**HOW TO COMPLETE THIS TASK**: Nothing in the data may be altered; copy it all exactly.

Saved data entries
+++
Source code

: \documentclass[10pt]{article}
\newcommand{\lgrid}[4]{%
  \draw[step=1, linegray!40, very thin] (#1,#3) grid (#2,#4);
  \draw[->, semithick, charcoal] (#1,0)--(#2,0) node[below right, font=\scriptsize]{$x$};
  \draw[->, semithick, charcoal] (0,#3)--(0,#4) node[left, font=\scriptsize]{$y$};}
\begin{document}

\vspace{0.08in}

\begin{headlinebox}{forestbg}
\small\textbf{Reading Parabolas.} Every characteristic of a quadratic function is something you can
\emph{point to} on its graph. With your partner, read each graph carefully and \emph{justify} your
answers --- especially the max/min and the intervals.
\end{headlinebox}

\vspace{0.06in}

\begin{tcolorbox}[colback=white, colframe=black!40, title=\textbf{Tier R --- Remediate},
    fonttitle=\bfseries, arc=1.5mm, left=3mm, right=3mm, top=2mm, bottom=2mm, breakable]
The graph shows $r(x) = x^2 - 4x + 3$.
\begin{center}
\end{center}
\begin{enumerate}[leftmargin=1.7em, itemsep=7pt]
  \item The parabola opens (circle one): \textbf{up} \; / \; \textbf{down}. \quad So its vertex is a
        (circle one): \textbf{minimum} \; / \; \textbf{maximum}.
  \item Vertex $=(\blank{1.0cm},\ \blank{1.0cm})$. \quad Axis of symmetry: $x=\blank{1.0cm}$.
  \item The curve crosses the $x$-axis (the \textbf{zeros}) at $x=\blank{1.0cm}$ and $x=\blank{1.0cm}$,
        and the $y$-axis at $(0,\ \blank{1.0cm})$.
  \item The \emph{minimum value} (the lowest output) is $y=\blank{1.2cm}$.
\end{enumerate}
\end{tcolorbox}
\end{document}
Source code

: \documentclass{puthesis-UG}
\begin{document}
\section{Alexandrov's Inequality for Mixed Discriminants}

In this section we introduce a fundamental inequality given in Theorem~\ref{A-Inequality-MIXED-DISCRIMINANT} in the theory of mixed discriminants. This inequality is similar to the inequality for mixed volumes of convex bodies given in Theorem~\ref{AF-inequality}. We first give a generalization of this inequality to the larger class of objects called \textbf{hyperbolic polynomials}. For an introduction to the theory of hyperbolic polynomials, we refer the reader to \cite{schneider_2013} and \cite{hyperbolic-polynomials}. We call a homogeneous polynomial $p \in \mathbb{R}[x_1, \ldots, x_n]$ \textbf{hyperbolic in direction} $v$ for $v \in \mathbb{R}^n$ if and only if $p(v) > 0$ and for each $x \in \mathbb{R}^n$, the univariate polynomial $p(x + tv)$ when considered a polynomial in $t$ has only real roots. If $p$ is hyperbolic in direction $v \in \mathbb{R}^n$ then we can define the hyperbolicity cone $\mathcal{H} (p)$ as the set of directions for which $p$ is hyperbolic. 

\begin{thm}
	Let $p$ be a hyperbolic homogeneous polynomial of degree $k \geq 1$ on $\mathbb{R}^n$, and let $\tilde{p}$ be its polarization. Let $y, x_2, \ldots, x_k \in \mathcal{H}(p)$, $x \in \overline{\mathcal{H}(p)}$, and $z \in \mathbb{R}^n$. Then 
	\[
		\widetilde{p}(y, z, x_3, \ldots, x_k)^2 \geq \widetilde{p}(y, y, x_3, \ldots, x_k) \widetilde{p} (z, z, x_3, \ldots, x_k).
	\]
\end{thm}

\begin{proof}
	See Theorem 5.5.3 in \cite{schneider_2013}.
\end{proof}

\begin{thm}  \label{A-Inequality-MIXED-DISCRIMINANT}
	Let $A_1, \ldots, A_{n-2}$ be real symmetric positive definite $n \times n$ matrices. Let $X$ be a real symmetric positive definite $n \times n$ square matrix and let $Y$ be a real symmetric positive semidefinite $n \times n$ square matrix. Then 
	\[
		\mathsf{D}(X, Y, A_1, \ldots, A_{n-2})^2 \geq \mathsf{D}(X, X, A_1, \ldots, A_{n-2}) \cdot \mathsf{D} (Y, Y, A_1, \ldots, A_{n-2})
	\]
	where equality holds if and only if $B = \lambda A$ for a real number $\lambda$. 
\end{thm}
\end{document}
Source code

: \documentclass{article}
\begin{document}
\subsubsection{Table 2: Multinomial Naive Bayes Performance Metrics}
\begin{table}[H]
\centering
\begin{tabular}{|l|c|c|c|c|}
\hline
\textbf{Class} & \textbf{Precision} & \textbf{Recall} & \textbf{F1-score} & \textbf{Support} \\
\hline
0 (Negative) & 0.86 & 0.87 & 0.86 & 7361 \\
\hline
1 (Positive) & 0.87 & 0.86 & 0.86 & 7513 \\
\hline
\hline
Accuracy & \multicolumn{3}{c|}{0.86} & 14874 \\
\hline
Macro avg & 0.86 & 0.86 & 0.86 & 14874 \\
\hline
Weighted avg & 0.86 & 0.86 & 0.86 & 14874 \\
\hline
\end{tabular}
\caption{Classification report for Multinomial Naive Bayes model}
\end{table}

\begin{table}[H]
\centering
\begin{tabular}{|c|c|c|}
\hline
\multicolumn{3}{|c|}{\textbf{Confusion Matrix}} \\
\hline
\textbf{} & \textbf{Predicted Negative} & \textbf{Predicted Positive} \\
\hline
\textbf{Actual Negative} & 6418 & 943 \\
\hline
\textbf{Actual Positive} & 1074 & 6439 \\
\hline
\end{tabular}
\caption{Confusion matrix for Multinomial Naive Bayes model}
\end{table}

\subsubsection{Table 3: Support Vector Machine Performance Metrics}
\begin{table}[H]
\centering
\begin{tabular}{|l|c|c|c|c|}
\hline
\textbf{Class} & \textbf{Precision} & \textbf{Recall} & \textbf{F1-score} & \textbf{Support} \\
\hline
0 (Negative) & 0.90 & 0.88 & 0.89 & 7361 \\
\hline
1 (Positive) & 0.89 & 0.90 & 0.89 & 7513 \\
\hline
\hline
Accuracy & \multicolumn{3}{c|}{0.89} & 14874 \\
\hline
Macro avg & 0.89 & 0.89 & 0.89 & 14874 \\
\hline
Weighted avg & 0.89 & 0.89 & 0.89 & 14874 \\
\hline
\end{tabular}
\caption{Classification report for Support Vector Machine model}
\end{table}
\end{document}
+++
**ANSWER SPACE**:
Source code

: \documentclass[10pt]{article}
\newcommand{\lgrid}[4]{%
  \draw[step=1, linegray!40, very thin] (#1,#3) grid (#2,#4);
  \draw[->, semithick, charcoal] (#1,0)--(#2,0) node[below right, font=\scriptsize]{$x$};
  \draw[->, semithick, charcoal] (0,#3)--(0,#4) node[left, font=\scriptsize]{$y$};}
\begin{document}

\vspace{0.08in}

\begin{headlinebox}{forestbg}
\small\textbf{Reading Parabolas.} Every characteristic of a quadratic function is something you can
\emph{point to} on its graph. With your partner, read each graph carefully and \emph{justify} your
answers --- especially the max/min and the intervals.
\end{headlinebox}

\vspace{0.06in}

\begin{tcolorbox}[colback=white, colframe=black!40, title=\textbf{Tier R --- Remediate},
    fonttitle=\bfseries, arc=1.5mm, left=3mm, right=3mm, top=2mm, bottom=2mm, breakable]
The graph shows $r(x) = x^2 - 4x + 3$.
\begin{center}
\end{center}
\begin{enumerate}[leftmargin=1.7em, itemsep=7pt]
  \item The parabola opens (circle one): \textbf{up} \; / \; \textbf{down}. \quad So its vertex is a
        (circle one): \textbf{minimum} \; / \; \textbf{maximum}.
  \item Vertex $=(\blank{1.0cm},\ \blank{1.0cm})$. \quad Axis of symmetry: $x=\blank{1.0cm}$.
  \item The curve crosses the $x$-axis (the \textbf{zeros}) at $x=\blank{1.0cm}$ and $x=\blank{1.0cm}$,
        and the $y$-axis at $(0,\ \blank{1.0cm})$.
  \item The \emph{minimum value} (the lowest output) is $y=\blank{1.2cm}$.
\end{enumerate}
\end{tcolorbox}
\end{document}
Source code

: \documentclass{puthesis-UG}
\begin{document}
\section{Alexandrov's Inequality for Mixed Discriminants}

In this section we introduce a fundamental inequality given in Theorem~\ref{A-Inequality-MIXED-DISCRIMINANT} in the theory of mixed discriminants. This inequality is similar to the inequality for mixed volumes of convex bodies given in Theorem~\ref{AF-inequality}. We first give a generalization of this inequality to the larger class of objects called \textbf{hyperbolic polynomials}. For an introduction to the theory of hyperbolic polynomials, we refer the reader to \cite{schneider_2013} and \cite{hyperbolic-polynomials}. We call a homogeneous polynomial $p \in \mathbb{R}[x_1, \ldots, x_n]$ \textbf{hyperbolic in direction} $v$ for $v \in \mathbb{R}^n$ if and only if $p(v) > 0$ and for each $x \in \mathbb{R}^n$, the univariate polynomial $p(x + tv)$ when considered a polynomial in $t$ has only real roots. If $p$ is hyperbolic in direction $v \in \mathbb{R}^n$ then we can define the hyperbolicity cone $\mathcal{H} (p)$ as the set of directions for which $p$ is hyperbolic. 

\begin{thm}
	Let $p$ be a hyperbolic homogeneous polynomial of degree $k \geq 1$ on $\mathbb{R}^n$, and let $\tilde{p}$ be its polarization. Let $y, x_2, \ldots, x_k \in \mathcal{H}(p)$, $x \in \overline{\mathcal{H}(p)}$, and $z \in \mathbb{R}^n$. Then 
	\[
		\widetilde{p}(y, z, x_3, \ldots, x_k)^2 \geq \widetilde{p}(y, y, x_3, \ldots, x_k) \widetilde{p} (z, z, x_3, \ldots, x_k).
	\]
\end{thm}

\begin{proof}
	See Theorem 5.5.3 in \cite{schneider_2013}.
\end{proof}

\begin{thm}  \label{A-Inequality-MIXED-DISCRIMINANT}
	Let $A_1, \ldots, A_{n-2}$ be real symmetric positive definite $n \times n$ matrices. Let $X$ be a real symmetric positive definite $n \times n$ square matrix and let $Y$ be a real symmetric positive semidefinite $n \times n$ square matrix. Then 
	\[
		\mathsf{D}(X, Y, A_1, \ldots, A_{n-2})^2 \geq \mathsf{D}(X, X, A_1, \ldots, A_{n-2}) \cdot \mathsf{D} (Y, Y, A_1, \ldots, A_{n-2})
	\]
	where equality holds if and only if $B = \lambda A$ for a real number $\lambda$. 
\end{thm}
\end{document}
Source code

: \documentclass{article}
\begin{document}
\subsubsection{Table 2: Multinomial Naive Bayes Performance Metrics}
\begin{table}[H]
\centering
\begin{tabular}{|l|c|c|c|c|}
\hline
\textbf{Class} & \textbf{Precision} & \textbf{Recall} & \textbf{F1-score} & \textbf{Support} \\
\hline
0 (Negative) & 0.86 & 0.87 & 0.86 & 7361 \\
\hline
1 (Positive) & 0.87 & 0.86 & 0.86 & 7513 \\
\hline
\hline
Accuracy & \multicolumn{3}{c|}{0.86} & 14874 \\
\hline
Macro avg & 0.86 & 0.86 & 0.86 & 14874 \\
\hline
Weighted avg & 0.86 & 0.86 & 0.86 & 14874 \\
\hline
\end{tabular}
\caption{Classification report for Multinomial Naive Bayes model}
\end{table}

\begin{table}[H]
\centering
\begin{tabular}{|c|c|c|}
\hline
\multicolumn{3}{|c|}{\textbf{Confusion Matrix}} \\
\hline
\textbf{} & \textbf{Predicted Negative} & \textbf{Predicted Positive} \\
\hline
\textbf{Actual Negative} & 6418 & 943 \\
\hline
\textbf{Actual Positive} & 1074 & 6439 \\
\hline
\end{tabular}
\caption{Confusion matrix for Multinomial Naive Bayes model}
\end{table}

\subsubsection{Table 3: Support Vector Machine Performance Metrics}
\begin{table}[H]
\centering
\begin{tabular}{|l|c|c|c|c|}
\hline
\textbf{Class} & \textbf{Precision} & \textbf{Recall} & \textbf{F1-score} & \textbf{Support} \\
\hline
0 (Negative) & 0.90 & 0.88 & 0.89 & 7361 \\
\hline
1 (Positive) & 0.89 & 0.90 & 0.89 & 7513 \\
\hline
\hline
Accuracy & \multicolumn{3}{c|}{0.89} & 14874 \\
\hline
Macro avg & 0.89 & 0.89 & 0.89 & 14874 \\
\hline
Weighted avg & 0.89 & 0.89 & 0.89 & 14874 \\
\hline
\end{tabular}
\caption{Classification report for Support Vector Machine model}
\end{table}
\end{document}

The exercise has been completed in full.